Segment Open

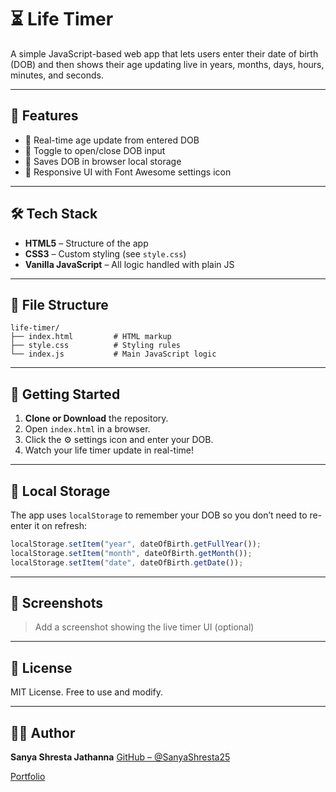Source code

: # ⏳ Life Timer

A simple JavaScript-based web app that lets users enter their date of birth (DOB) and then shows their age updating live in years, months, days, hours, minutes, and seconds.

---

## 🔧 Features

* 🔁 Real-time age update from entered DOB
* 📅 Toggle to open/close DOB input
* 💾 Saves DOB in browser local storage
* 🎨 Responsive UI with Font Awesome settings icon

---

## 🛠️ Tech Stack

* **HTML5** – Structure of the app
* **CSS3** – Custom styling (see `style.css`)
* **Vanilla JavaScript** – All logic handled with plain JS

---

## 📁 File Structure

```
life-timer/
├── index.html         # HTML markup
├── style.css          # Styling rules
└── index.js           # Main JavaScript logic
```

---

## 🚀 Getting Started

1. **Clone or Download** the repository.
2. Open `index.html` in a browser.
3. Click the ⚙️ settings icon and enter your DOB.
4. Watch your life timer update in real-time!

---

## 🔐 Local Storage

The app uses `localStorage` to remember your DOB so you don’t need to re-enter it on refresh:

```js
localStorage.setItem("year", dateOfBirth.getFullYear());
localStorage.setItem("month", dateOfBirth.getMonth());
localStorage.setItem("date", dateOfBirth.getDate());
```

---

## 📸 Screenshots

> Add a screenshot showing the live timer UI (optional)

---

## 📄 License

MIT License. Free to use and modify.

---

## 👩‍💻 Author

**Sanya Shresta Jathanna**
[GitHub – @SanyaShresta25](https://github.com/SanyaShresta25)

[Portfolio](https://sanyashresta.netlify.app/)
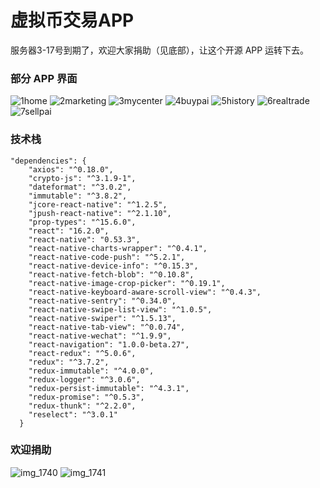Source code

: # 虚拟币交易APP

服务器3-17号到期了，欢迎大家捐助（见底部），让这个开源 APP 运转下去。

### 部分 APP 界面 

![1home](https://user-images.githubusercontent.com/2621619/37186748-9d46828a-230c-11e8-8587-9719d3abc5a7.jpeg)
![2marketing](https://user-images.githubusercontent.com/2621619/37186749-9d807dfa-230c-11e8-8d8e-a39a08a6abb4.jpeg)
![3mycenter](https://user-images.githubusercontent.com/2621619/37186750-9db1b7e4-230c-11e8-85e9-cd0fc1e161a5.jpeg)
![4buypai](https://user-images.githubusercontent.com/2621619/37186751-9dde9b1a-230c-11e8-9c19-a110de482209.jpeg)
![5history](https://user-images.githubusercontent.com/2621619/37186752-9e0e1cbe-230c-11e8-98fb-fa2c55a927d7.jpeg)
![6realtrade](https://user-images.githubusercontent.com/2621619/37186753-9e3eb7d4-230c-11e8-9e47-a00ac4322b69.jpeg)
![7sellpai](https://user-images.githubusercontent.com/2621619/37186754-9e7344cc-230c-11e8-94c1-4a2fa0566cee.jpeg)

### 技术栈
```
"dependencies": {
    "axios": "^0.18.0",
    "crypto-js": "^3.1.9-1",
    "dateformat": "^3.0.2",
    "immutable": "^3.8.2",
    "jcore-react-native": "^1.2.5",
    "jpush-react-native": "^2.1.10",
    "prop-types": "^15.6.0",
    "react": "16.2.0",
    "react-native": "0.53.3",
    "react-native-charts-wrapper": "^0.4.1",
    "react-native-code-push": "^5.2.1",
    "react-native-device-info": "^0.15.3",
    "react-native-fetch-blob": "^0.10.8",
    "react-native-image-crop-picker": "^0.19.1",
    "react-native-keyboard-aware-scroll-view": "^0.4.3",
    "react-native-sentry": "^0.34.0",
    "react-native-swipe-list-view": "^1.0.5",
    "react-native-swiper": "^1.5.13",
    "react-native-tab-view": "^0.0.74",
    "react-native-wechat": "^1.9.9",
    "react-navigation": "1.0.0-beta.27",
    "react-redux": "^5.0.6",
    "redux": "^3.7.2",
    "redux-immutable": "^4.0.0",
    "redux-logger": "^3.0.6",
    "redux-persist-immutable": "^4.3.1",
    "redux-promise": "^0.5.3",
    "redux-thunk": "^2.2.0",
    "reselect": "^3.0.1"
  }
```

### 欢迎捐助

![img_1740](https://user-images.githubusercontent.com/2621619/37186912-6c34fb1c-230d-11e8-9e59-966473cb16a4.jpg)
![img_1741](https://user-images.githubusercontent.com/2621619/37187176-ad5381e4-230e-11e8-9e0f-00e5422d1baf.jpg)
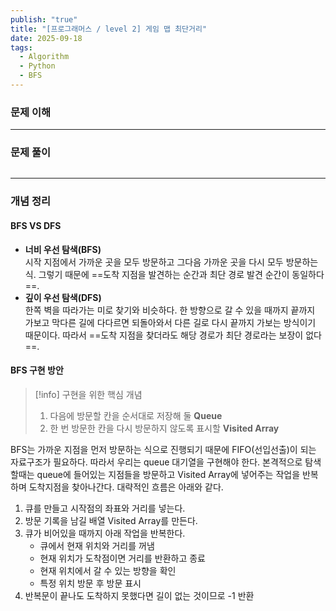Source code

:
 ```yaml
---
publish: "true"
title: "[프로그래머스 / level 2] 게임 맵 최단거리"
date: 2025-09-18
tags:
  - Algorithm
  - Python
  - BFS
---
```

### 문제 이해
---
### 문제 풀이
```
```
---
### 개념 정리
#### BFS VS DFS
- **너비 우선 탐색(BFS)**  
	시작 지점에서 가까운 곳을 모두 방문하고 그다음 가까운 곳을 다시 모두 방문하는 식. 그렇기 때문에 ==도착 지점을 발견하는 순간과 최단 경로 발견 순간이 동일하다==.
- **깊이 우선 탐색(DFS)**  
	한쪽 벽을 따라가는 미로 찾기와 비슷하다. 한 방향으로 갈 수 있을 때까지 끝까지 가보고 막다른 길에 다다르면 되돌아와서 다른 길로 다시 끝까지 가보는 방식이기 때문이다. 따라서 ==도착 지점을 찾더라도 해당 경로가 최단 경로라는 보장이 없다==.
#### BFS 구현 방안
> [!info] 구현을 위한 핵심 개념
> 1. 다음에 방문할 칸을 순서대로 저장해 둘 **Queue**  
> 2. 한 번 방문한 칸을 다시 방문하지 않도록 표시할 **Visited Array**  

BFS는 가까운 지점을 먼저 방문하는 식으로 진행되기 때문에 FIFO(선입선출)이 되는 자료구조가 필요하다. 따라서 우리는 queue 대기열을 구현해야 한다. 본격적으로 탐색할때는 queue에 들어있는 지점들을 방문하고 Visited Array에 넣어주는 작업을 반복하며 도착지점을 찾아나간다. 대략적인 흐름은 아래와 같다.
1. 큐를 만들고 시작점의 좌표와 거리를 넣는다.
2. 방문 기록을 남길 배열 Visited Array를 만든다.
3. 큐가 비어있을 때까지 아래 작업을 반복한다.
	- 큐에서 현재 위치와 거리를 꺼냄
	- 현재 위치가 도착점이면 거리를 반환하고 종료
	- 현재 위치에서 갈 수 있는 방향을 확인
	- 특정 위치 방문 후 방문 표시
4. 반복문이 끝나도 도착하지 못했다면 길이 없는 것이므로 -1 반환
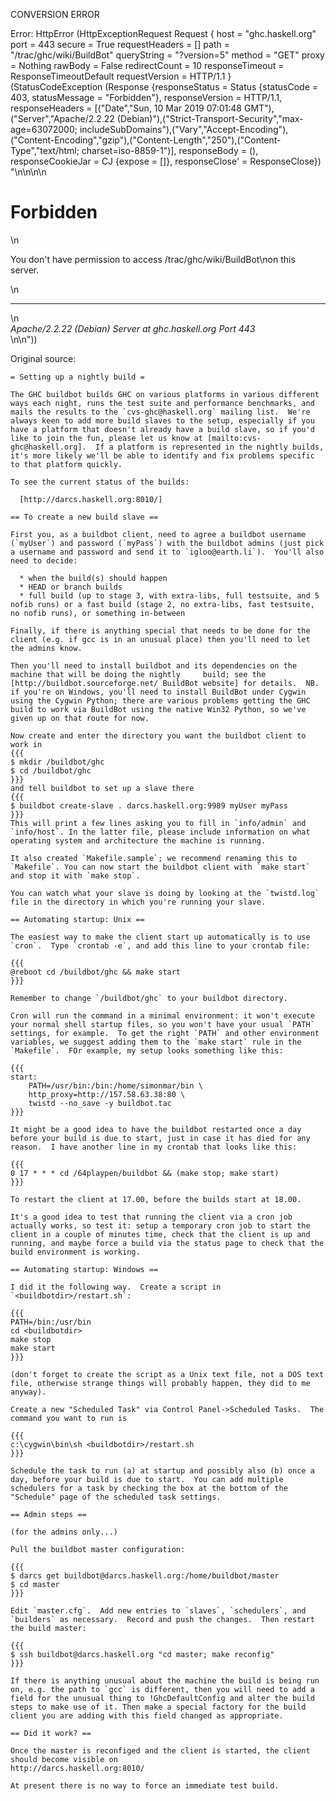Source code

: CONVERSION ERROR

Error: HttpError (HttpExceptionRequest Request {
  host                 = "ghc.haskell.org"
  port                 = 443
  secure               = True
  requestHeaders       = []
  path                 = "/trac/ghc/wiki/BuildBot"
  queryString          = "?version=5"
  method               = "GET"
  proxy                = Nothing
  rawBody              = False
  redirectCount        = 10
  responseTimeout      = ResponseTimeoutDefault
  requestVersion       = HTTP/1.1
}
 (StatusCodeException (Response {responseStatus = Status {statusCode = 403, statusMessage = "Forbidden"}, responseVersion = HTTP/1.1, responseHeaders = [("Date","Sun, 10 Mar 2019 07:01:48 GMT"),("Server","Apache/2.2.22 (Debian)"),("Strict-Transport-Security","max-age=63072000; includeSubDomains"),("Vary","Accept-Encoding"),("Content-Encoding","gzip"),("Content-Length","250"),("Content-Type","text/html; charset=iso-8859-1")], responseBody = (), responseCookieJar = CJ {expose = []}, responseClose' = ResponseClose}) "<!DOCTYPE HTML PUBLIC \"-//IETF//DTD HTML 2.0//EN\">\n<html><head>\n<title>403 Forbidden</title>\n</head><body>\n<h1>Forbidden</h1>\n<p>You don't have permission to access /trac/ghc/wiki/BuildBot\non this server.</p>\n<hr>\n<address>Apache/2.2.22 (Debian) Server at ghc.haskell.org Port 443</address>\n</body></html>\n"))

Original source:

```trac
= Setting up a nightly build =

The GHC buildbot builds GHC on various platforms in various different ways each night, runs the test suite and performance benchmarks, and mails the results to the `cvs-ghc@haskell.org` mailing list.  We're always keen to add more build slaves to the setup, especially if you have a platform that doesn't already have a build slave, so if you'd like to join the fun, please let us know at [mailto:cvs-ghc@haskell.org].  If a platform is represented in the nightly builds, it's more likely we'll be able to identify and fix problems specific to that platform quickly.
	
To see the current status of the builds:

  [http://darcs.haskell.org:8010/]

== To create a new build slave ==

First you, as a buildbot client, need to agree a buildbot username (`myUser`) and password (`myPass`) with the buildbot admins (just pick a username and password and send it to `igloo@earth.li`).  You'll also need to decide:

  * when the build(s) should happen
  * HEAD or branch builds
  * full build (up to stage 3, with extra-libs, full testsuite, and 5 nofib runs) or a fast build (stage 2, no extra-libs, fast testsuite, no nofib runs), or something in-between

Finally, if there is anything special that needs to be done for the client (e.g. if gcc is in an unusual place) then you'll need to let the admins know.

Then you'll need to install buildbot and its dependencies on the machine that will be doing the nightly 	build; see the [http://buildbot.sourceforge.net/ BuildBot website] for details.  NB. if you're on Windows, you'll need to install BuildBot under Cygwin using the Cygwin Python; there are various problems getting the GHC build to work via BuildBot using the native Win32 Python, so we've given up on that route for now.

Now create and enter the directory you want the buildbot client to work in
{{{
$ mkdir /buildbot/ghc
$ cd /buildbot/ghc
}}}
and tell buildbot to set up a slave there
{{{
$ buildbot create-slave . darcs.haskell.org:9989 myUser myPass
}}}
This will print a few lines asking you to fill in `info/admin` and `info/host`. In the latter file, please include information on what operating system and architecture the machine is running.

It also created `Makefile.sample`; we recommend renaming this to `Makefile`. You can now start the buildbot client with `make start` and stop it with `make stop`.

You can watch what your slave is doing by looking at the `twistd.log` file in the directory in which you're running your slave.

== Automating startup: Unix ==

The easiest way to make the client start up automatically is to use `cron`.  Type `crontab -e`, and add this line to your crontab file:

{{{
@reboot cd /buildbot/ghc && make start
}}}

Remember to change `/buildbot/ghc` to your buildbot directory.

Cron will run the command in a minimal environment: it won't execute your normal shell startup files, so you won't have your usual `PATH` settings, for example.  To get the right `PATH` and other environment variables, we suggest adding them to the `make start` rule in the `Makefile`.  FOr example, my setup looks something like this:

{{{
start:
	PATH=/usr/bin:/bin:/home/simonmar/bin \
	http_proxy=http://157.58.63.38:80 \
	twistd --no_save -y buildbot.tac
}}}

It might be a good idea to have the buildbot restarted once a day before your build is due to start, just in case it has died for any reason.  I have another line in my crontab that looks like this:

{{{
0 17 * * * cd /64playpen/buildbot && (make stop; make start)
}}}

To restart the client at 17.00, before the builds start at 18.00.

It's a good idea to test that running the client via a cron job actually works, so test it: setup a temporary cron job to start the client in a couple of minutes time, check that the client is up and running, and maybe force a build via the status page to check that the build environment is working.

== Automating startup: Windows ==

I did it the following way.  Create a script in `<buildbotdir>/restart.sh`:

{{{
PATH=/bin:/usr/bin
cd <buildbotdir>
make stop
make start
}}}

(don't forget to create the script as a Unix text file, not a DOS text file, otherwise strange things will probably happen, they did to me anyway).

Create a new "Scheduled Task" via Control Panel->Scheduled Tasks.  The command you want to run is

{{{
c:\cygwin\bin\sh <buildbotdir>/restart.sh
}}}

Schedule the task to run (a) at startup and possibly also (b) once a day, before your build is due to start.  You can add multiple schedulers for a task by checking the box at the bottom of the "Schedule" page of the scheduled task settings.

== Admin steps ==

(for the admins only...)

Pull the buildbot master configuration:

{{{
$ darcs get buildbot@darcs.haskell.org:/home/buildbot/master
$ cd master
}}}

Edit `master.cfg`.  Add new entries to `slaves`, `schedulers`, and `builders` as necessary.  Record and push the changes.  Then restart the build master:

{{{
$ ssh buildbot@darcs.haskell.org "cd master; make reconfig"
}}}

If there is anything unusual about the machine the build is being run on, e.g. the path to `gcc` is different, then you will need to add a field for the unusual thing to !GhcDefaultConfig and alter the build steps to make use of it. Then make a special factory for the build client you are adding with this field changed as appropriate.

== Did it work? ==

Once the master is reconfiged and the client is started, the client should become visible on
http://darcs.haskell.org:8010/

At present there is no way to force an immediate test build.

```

Segment Closed

Would you please return every line in the listing where "looks" shows up?

### SOLVED EXERCISE:
Cron will run the command in a minimal environment: it won't execute your normal shell startup files, so you won't have your usual `PATH` settings, for example.  To get the right `PATH` and other environment variables, we suggest adding them to the `make start` rule in the `Makefile`.  FOr example, my setup looks something like this:
It might be a good idea to have the buildbot restarted once a day before your build is due to start, just in case it has died for any reason.  I have another line in my crontab that looks like this:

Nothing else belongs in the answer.